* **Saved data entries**
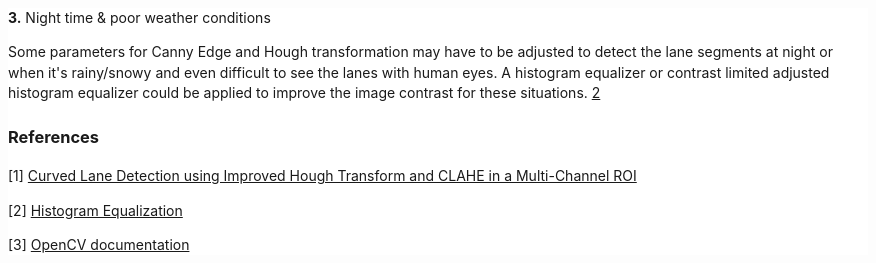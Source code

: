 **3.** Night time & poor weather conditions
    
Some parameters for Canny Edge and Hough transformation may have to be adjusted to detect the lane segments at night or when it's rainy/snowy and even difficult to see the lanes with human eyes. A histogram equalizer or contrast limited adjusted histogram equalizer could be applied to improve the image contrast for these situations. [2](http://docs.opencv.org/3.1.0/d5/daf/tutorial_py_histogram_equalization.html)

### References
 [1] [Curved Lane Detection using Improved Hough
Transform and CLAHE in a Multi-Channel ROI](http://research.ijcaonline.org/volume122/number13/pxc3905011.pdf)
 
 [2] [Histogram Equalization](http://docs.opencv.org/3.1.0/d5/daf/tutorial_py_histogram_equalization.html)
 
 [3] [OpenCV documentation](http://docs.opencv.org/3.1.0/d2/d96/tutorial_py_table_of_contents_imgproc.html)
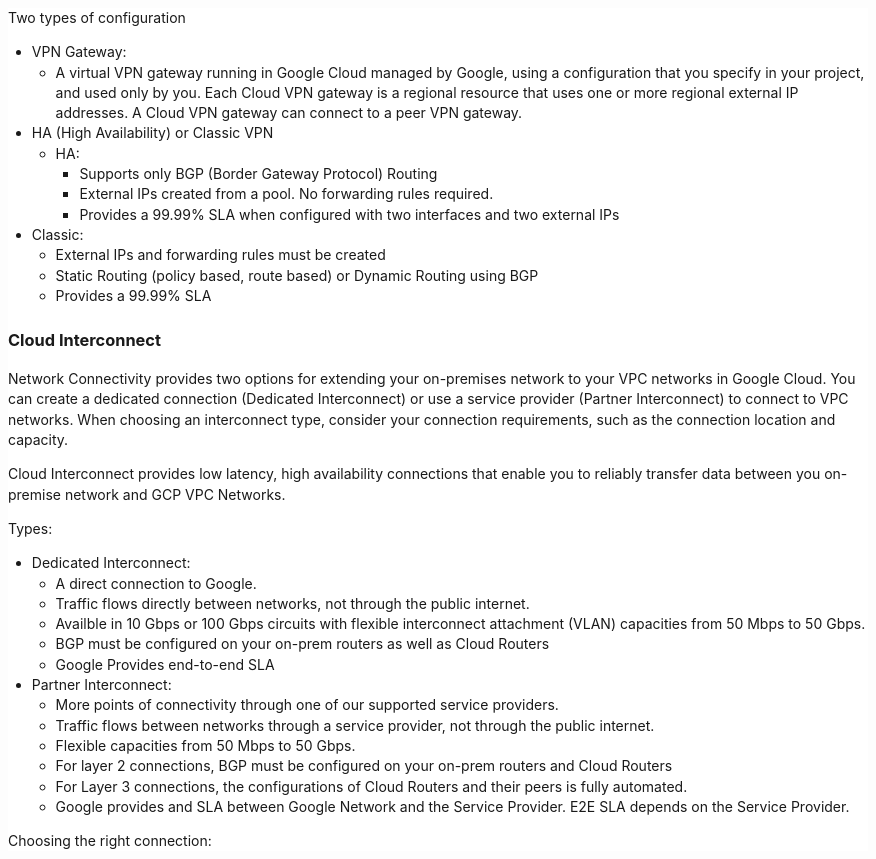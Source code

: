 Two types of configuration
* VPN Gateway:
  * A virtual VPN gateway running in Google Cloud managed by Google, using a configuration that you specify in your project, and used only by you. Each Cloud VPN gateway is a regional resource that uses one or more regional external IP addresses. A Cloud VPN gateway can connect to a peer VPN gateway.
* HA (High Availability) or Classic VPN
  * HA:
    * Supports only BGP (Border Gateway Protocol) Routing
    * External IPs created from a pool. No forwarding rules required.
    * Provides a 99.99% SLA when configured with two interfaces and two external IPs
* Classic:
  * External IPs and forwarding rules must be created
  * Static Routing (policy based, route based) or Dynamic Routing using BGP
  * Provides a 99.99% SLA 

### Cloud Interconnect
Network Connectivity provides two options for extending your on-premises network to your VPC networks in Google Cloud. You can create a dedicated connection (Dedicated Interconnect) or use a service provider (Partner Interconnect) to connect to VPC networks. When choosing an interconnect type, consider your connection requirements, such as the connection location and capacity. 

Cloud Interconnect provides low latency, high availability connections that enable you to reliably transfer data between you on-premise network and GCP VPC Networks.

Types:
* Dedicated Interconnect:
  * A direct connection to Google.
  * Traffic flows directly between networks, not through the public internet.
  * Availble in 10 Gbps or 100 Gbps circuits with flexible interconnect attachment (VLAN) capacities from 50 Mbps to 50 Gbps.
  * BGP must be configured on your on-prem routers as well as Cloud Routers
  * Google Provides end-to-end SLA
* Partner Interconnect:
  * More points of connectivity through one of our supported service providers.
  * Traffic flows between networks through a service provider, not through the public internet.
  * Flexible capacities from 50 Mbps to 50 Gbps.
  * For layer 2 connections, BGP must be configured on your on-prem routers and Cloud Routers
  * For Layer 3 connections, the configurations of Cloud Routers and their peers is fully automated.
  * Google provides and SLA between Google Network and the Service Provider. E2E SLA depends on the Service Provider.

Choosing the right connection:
* * *
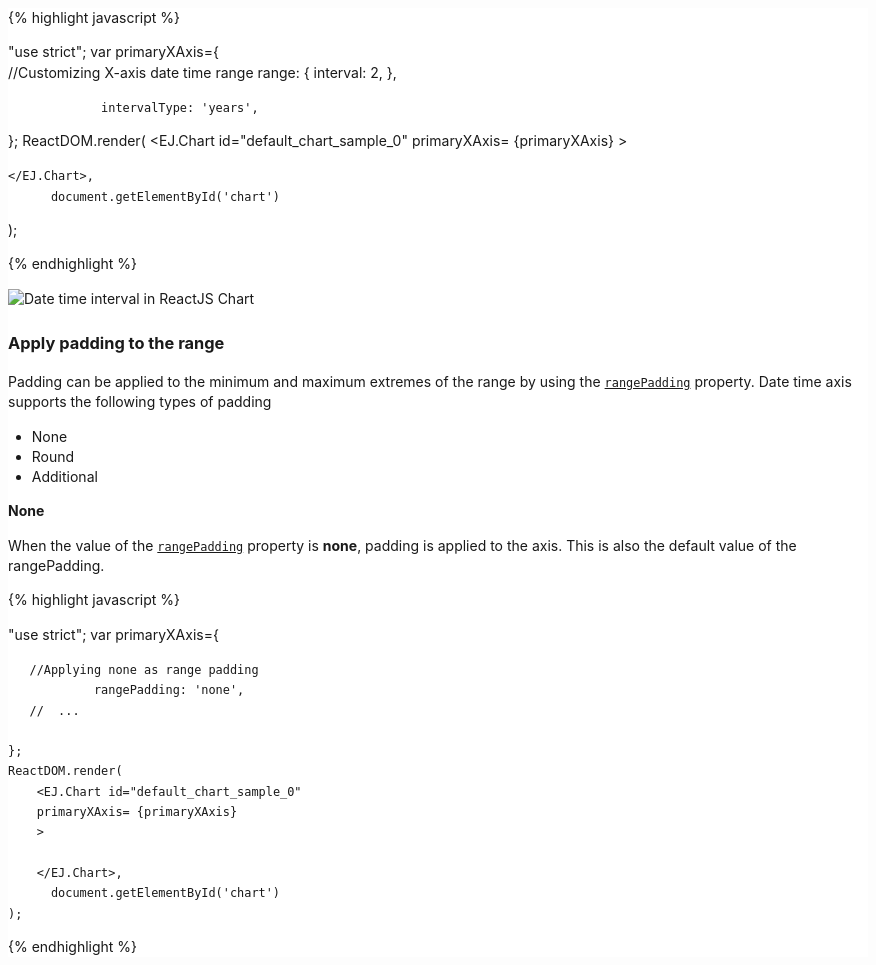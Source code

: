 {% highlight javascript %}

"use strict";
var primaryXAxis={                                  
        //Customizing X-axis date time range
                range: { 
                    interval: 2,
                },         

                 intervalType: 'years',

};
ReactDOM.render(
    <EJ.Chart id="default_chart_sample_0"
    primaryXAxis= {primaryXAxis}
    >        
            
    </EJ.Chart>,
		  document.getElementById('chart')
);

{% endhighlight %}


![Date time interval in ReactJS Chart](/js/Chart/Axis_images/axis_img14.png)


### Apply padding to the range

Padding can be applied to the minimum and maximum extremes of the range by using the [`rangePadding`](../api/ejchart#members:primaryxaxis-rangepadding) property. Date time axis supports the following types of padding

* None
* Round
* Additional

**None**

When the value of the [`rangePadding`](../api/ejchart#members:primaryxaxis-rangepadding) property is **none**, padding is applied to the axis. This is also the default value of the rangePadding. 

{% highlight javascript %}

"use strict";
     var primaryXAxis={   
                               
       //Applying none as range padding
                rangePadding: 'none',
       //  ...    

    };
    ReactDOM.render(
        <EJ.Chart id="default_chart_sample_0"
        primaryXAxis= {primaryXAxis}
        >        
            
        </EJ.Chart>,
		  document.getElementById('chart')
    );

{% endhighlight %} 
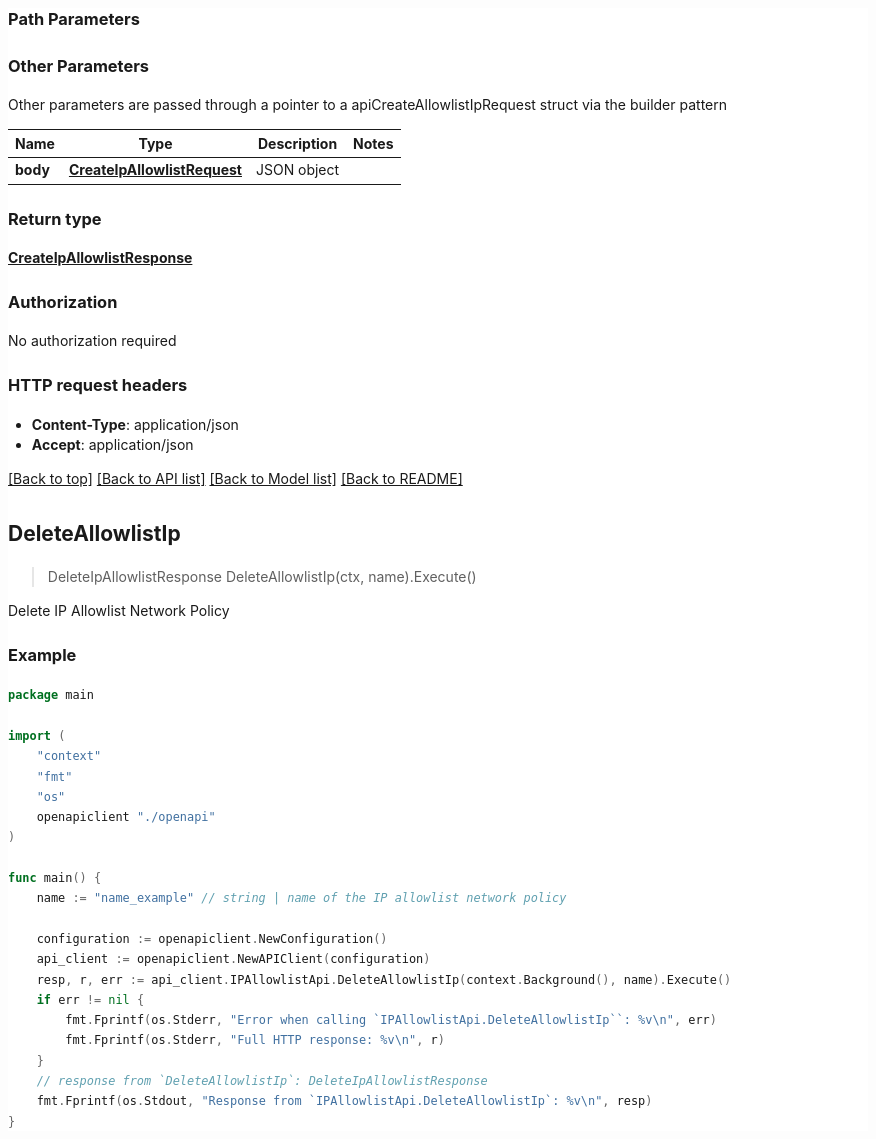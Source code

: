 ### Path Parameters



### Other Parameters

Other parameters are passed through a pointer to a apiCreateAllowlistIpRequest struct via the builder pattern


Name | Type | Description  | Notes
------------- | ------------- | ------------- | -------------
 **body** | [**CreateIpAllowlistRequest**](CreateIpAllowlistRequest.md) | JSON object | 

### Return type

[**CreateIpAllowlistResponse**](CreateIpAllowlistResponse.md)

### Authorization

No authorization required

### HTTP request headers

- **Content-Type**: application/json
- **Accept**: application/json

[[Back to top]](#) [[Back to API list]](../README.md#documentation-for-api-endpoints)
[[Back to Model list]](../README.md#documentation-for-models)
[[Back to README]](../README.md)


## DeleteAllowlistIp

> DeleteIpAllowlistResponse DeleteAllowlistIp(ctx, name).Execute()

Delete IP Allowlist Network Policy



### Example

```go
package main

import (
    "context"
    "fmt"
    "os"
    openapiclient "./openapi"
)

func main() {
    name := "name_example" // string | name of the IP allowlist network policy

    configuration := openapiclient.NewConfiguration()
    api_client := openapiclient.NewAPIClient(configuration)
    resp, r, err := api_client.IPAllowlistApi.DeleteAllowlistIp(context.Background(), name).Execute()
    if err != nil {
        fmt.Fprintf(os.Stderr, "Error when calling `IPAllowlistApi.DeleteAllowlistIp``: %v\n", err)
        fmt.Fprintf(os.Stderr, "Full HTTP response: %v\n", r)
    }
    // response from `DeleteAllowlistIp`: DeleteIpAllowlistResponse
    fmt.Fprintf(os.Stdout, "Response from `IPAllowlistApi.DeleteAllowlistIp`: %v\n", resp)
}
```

* **Exercise directions**
If a line above holds the string "internet", copy it out.

* **Solution to this task**
  * Traffic flows directly between networks, not through the public internet.
  * Traffic flows between networks through a service provider, not through the public internet.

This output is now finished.